Question

$N{{O}_{2}}$ required for a reaction is produced by the decomposition of ${{N}_{2}}{{O}_{5}}$ in $CC{{l}_{4}}$ as per the equation:
$2{{N}_{2}}{{O}_{5}}(g)\to 4N{{O}_{2}}(g)+{{O}_{2}}(g)$
The initial concentration of ${{N}_{2}}{{O}_{5}}$ is $3.00\,mol\,{{L}^{-1}}$ and it is $2.75\,mol\,{{L}^{-1}}$ after 30 minute. The rate of formation of $N{{O}_{2}}$ is:
A.$2.083\times {{10}^{-3}}\,mol\,{{L}^{-1\,}}{{\min }^{-1}}$
B.$4.167\times {{10}^{-3}}\,mol\,{{L}^{-1}}\,{{\min }^{-1}}$
C.$8.333\times {{10}^{-3\,}}mol\,{{L}^{-1}}{{\min }^{-1}}$
D.$1.667\times {{10}^{-2}}\,mol\,{{L}^{-1}}{{\min }^{-1}}$

Answer 1

Hint:. Recall the rate law equation. Try to express the chemical equation given in the question in terms of the rate for individual reactants and products. Also, use the concentrations and time given above to find the rate and use the rate to find the required answer.

Complete step by step answer:
In chemical kinetics, the rate of a chemical reaction is the ratio of the difference in concentration and the time taken to reach the final concentration. The rate of a reaction can also be called the speed of a reaction, which gives us an idea about how fast the reaction occurs. Now, if the rate of the reaction is positive, that means, concentration is decreased in due course of time and generally it happens with the reactants, as they get converted into products. A negative rate implies that concentration is increasing over time. Now, let us write the equation for the rate of appearance and disappearance of the reactants and products for the chemical reaction:
$-\dfrac{1}{2}\dfrac{d[{{N}_{2}}{{O}_{5}}]}{dt}=+\dfrac{1}{4}\dfrac{d[N{{O}_{2}}]}{dt}=+\dfrac{d[{{O}_{2}}]}{dt}$…………(1)

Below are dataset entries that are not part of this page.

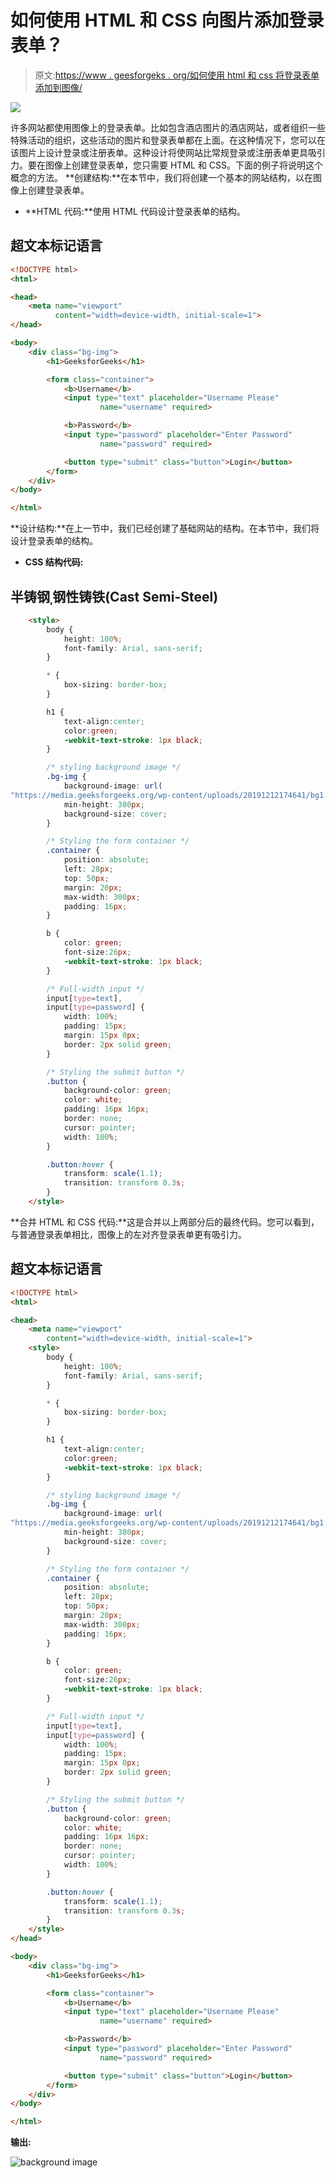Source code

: # 如何使用 HTML 和 CSS 向图片添加登录表单？

> 原文:[https://www . geesforgeks . org/如何使用 html 和 css 将登录表单添加到图像/](https://www.geeksforgeeks.org/how-to-add-a-login-form-to-an-image-using-html-and-css/)

![](img/3c935522a57601271f0d4c411afea20a.png)

许多网站都使用图像上的登录表单。比如包含酒店图片的酒店网站，或者组织一些特殊活动的组织，这些活动的图片和登录表单都在上面。在这种情况下，您可以在该图片上设计登录或注册表单。这种设计将使网站比常规登录或注册表单更具吸引力。要在图像上创建登录表单，您只需要 HTML 和 CSS。下面的例子将说明这个概念的方法。
**创建结构:**在本节中，我们将创建一个基本的网站结构，以在图像上创建登录表单。

*   **HTML 代码:**使用 HTML 代码设计登录表单的结构。

## 超文本标记语言

```html
<!DOCTYPE html>
<html>

<head>
    <meta name="viewport"
          content="width=device-width, initial-scale=1">
</head>

<body>
    <div class="bg-img">
        <h1>GeeksforGeeks</h1>

        <form class="container">
            <b>Username</b>
            <input type="text" placeholder="Username Please"
                    name="username" required>

            <b>Password</b>
            <input type="password" placeholder="Enter Password"
                    name="password" required>

            <button type="submit" class="button">Login</button>
        </form>
    </div>
</body>

</html>
```

**设计结构:**在上一节中，我们已经创建了基础网站的结构。在本节中，我们将设计登录表单的结构。

*   **CSS 结构代码:**

## 半铸钢ˌ钢性铸铁(Cast Semi-Steel)

```html
    <style>
        body {
            height: 100%;
            font-family: Arial, sans-serif;
        }

        * {
            box-sizing: border-box;
        }

        h1 {
            text-align:center;
            color:green;
            -webkit-text-stroke: 1px black;
        }

        /* styling background image */
        .bg-img {
            background-image: url(
"https://media.geeksforgeeks.org/wp-content/uploads/20191212174641/bg1.png");
            min-height: 380px;
            background-size: cover;
        }

        /* Styling the form container */
        .container {
            position: absolute;
            left: 28px;
            top: 50px;
            margin: 20px;
            max-width: 300px;
            padding: 16px;
        }

        b {
            color: green;
            font-size:26px;
            -webkit-text-stroke: 1px black;
        }

        /* Full-width input */
        input[type=text],
        input[type=password] {
            width: 100%;
            padding: 15px;
            margin: 15px 0px;
            border: 2px solid green;
        }

        /* Styling the submit button */
        .button {
            background-color: green;
            color: white;
            padding: 16px 16px;
            border: none;
            cursor: pointer;
            width: 100%;
        }

        .button:hover {
            transform: scale(1.1);
            transition: transform 0.3s;
        }
    </style>
```

**合并 HTML 和 CSS 代码:**这是合并以上两部分后的最终代码。您可以看到，与普通登录表单相比，图像上的左对齐登录表单更有吸引力。

## 超文本标记语言

```html
<!DOCTYPE html>
<html>

<head>
    <meta name="viewport"
        content="width=device-width, initial-scale=1">
    <style>
        body {
            height: 100%;
            font-family: Arial, sans-serif;
        }

        * {
            box-sizing: border-box;
        }

        h1 {
            text-align:center;
            color:green;
            -webkit-text-stroke: 1px black;
        }

        /* styling background image */
        .bg-img {
            background-image: url(
"https://media.geeksforgeeks.org/wp-content/uploads/20191212174641/bg1.png");
            min-height: 380px;
            background-size: cover;
        }

        /* Styling the form container */
        .container {
            position: absolute;
            left: 28px;
            top: 50px;
            margin: 20px;
            max-width: 300px;
            padding: 16px;
        }

        b {
            color: green;
            font-size:26px;
            -webkit-text-stroke: 1px black;
        }

        /* Full-width input */
        input[type=text],
        input[type=password] {
            width: 100%;
            padding: 15px;
            margin: 15px 0px;
            border: 2px solid green;
        }

        /* Styling the submit button */
        .button {
            background-color: green;
            color: white;
            padding: 16px 16px;
            border: none;
            cursor: pointer;
            width: 100%;
        }

        .button:hover {
            transform: scale(1.1);
            transition: transform 0.3s;
        }
    </style>
</head>

<body>
    <div class="bg-img">
        <h1>GeeksforGeeks</h1>

        <form class="container">
            <b>Username</b>
            <input type="text" placeholder="Username Please"
                    name="username" required>

            <b>Password</b>
            <input type="password" placeholder="Enter Password"
                    name="password" required>

            <button type="submit" class="button">Login</button>
        </form>
    </div>
</body>

</html>
```

**输出:**

![background image](img/c5039903cef34238ae62f5a77943de1f.png)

Here, as the reactant is getting used up, so a negative sign is introduced, and vice versa for the products. Also, the stoichiometric coefficients are reversed, as it is the rule.
Now in order to find the disappearance of ${{N}_{2}}{{O}_{5}}$, we can write
$\begin{align}
 & \dfrac{d[{{N}_{2}}{{O}_{5}}]}{dt}=\frac{3-2.75}{30} \\
 & =\dfrac{5}{6}\times {{10}^{-2}}M\,{{\min }^{-1}} \\
\end{align}$

Now, using this value in equation (1) we have,
$\begin{align}
 & \dfrac{d[N{{O}_{2}}]}{dt}=2\times \dfrac{5}{6}\times {{10}^{-2}} \\
 & =1.667\times {{10}^{-2}} \\
\end{align}$
So, the rate of formation of $N{{O}_{2}}$ is $1.667\times {{10}^{-2}}\,mol\,{{L}^{-1}}\,{{\min }^{-1}}$,
So, the correct answer is “Option D”.

Note: As the question had asked us to find the rate of formation, we did not put the negative sign in our answer. In case the question had asked us about the rate of disappearance, our answer would have been $-1.667\times {{10}^{-2}}\,mol\,{{L}^{-1}}\,{{\min }^{-1}}$.